Je contemple ma collègue. Plus jeune que moi d’une dizaine d’années, elle est vêtue comme ma mère (hello maman !), ne porte aucun tatouage et s’exprime dans un français châtié (qui lui vaut de se frapper tous les mécréants de notre nouvelle scène française).

 

- Notre vie était dure et la musique que nous écoutions l’était pareillement. Nous n’avions pas connu les heures glorieuses du mouvement punk, mais la radicalité des descendants de nos héros nous comblait de violence. Notre vie était dure, mais il y avait des moments de réconfort. C’est ainsi que je me suis retrouvée enceinte à 17 ans. Quand Hugo est né, son père a rompu toutes se promesses et nous a laissé tomber.

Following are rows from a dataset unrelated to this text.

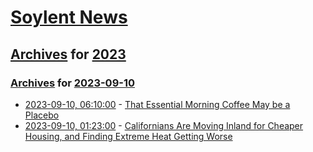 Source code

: # [Soylent News](../../../README.md)

## [Archives](../../index.md) for [2023](../index.md)

### [Archives](../../index.md) for [2023-09-10](index.md)

* [2023-09-10, 06:10:00](https://soylentnews.org/article.pl?sid=23/09/09/0742212&from=rss) - [That Essential Morning Coffee May be a Placebo](https://soylentnews.org/article.pl?sid=23/09/09/0742212&from=rss)
* [2023-09-10, 01:23:00](https://soylentnews.org/article.pl?sid=23/09/09/0141238&from=rss) - [Californians Are Moving Inland for Cheaper Housing, and Finding Extreme Heat Getting Worse](https://soylentnews.org/article.pl?sid=23/09/09/0141238&from=rss)
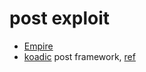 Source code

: # post exploit

* [Empire](https://github.com/EmpireProject/Empire)
* [koadic](https://github.com/zerosum0x0-archive/archive)
    post framework, [ref](https://www.youtube.com/watch?v=UImsfTpYjvU)
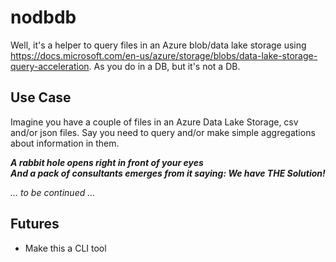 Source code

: # nodbdb

Well, it's a helper to query files in an Azure blob/data lake storage using https://docs.microsoft.com/en-us/azure/storage/blobs/data-lake-storage-query-acceleration.
As you do in a DB, but it's not a DB. 

## Use Case
Imagine you have a couple of files in an Azure Data Lake Storage, csv and/or json files. Say you need to query and/or make simple aggregations about information in them.

***A rabbit hole opens right in front of your eyes***<BR>
***And a pack of consultants emerges from it saying: We have THE Solution!***

_... to be continued ..._
## Futures
* Make this a CLI tool

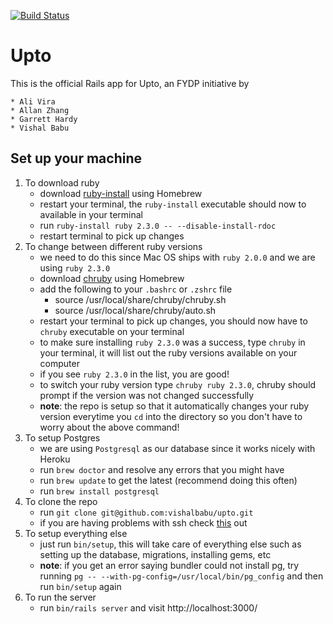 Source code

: [![Build Status](https://travis-ci.com/arumoy-shome/upto.svg?token=mVrYXzxk6oNU1JqXerVZ&branch=master)](https://travis-ci.com/arumoy-shome/upto)

# Upto

This is the official Rails app for Upto, an FYDP initiative by

    * Ali Vira
    * Allan Zhang
    * Garrett Hardy
    * Vishal Babu

## Set up your machine
1. To download ruby
    * download
      [ruby-install](https://github.com/postmodern/ruby-install#homebrew) using
      Homebrew
    * restart your terminal, the `ruby-install` executable should now to
      available in your terminal
    * run `ruby-install ruby 2.3.0 -- --disable-install-rdoc`
    * restart terminal to pick up changes
2. To change between different ruby versions
    * we need to do this since Mac OS ships with `ruby 2.0.0` and we are using
      `ruby 2.3.0`
    * download [chruby](https://github.com/postmodern/chruby#homebrew) using
      Homebrew
    * add the following to your `.bashrc` or `.zshrc` file
        - source /usr/local/share/chruby/chruby.sh
        - source /usr/local/share/chruby/auto.sh
    * restart your terminal to pick up changes, you should now have to `chruby`
      executable on your terminal
    * to make sure installing `ruby 2.3.0` was a success, type `chruby` in your
      terminal, it will list out the ruby versions available on your computer
    * if you see `ruby 2.3.0` in the list, you are good!
    * to switch your ruby version type `chruby ruby 2.3.0`, chruby should prompt
      if the version was not changed successfully
    * **note**: the repo is setup so that it automatically changes your ruby
      version everytime you `cd` into the directory so you don't have to worry
      about the above command!
3. To setup Postgres
    * we are using `Postgresql` as our database since it works nicely with
      Heroku
    * run `brew doctor` and resolve any errors that you might have
    * run `brew update` to get the latest (recommend doing this often)
    * run `brew install postgresql`
4. To clone the repo
    * run `git clone git@github.com:vishalbabu/upto.git`
    * if you are having problems with ssh check
      [this](https://help.github.com/articles/generating-an-ssh-key/) out
5. To setup everything else
    * just run `bin/setup`, this will take care of everything else such as
      setting up the database, migrations, installing gems, etc
    * **note**: if you get an error saying bundler could not install pg, try running
    `pg -- --with-pg-config=/usr/local/bin/pg_config` and then run `bin/setup` again
6. To run the server
    * run `bin/rails server` and visit http://localhost:3000/
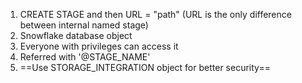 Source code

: 1. CREATE STAGE and then URL = "path"  (URL is the only difference between internal named stage)
2. Snowflake database object
3. Everyone with privileges can access it
4. Referred with '@STAGE_NAME'
5. ==Use STORAGE_INTEGRATION object for better security== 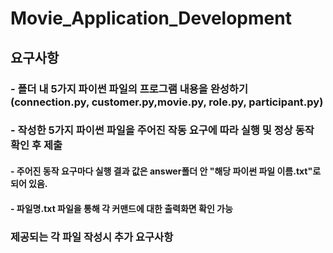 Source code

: # Movie_Application_Development
## 요구사항
### - 폴더 내 5가지 파이썬 파일의 프로그램 내용을 완성하기(connection.py, customer.py,movie.py, role.py, participant.py)
### - 작성한 5가지 파이썬 파일을 주어진 작동 요구에 따라 실행 및 정상 동작 확인 후 제출
####     - 주어진 동작 요구마다 실행 결과 값은 answer폴더 안 "해당 파이썬 파일 이름.txt"로 되어 있음.
####     - 파일명.txt 파일을 통해 각 커맨드에 대한 출력화면 확인 가능
### 제공되는 각 파일 작성시 추가 요구사항
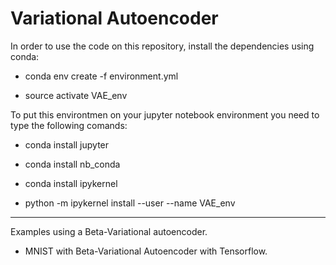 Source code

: # Variational Autoencoder

In order to use the code on this repository, install the dependencies
using conda:

- conda env create -f environment.yml

- source activate VAE_env

To put this environtmen on your jupyter notebook environment you need to type the following comands:

- conda install jupyter

- conda install nb_conda

- conda install ipykernel

- python -m ipykernel install --user --name VAE_env

-----------------------------------------------------------------

Examples using a Beta-Variational autoencoder.

- MNIST with Beta-Variational Autoencoder with Tensorflow.

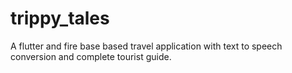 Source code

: # trippy_tales

A flutter and fire base based travel application with text to speech conversion and complete tourist guide.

C’est là, seule dans cette maternité, que j’ai compris que j’avais fait fausse route. Je n’étais sans doute pas assez révoltée, ou trop lucide, ou pas totalement décérébrée. J’ai rasé mes spikes, jeté mes vêtements en loques, suis retourné vivre chez mes parents. J’ai décroché de l’alcool et autres parce que je l’allaitais. Je suis retourné à l’école, ai passé mon bac, suis allé à la fac. J’ai du réapprendre à exister. Aujourd’hui, je travaille à (Presque) Fameux et je suis vivante, maman, mariée.

- Super…

- Je sais que tu juges mon existence vide de sens. En un sens, tu n’as pas tort. Après tout ce que j’ai vécu, elle m’apparaît parfois comme une délicieuse impasse. C’est ce que m’a confirmé cet album. On baigne sous une pluie de disques en travaillant ici. Je n’écoute aucun évoquant cette époque, les rares passant par mes oreilles n’évoquant rien d’autre qu’un son mort, vide, creux. Mais là… Comme si on m’écrivait depuis la rue, comme si mes potes n’étaient pas morts, fous ou rongés de rancune. Comme si je les avais laissé la veille. Total Chaos fait la synthèse de tout ce que nous écoutions sur le gros poste K7, du punk classique, du punk pas mort, du punk hardcore et même du oi ! Lorsque j’ai glissé le CD dans le lecteur du monospace, j’ai eu l’impression d’être revenue sur le trottoir, à téter de la Stella en cramant du shit. Tout est là ! Ces canadiens synthétise la substantielle moelle du punk pour écrire des morceaux qui résument ce mouvement. Ils ne sont nullement originaux, mais purement efficaces. Ca te dirait de boire une bière ?

- Un café plutôt, non ? Il est même pas 10 heures…

- C’est bien ce que je dis, on a perdu vachement de temps !

 

Je contemple ma collègue, cette fille si fade que longtemps je ne l’ai même pas aperçu. Je vois dans ses yeux une crête verte. Ca me fait peur.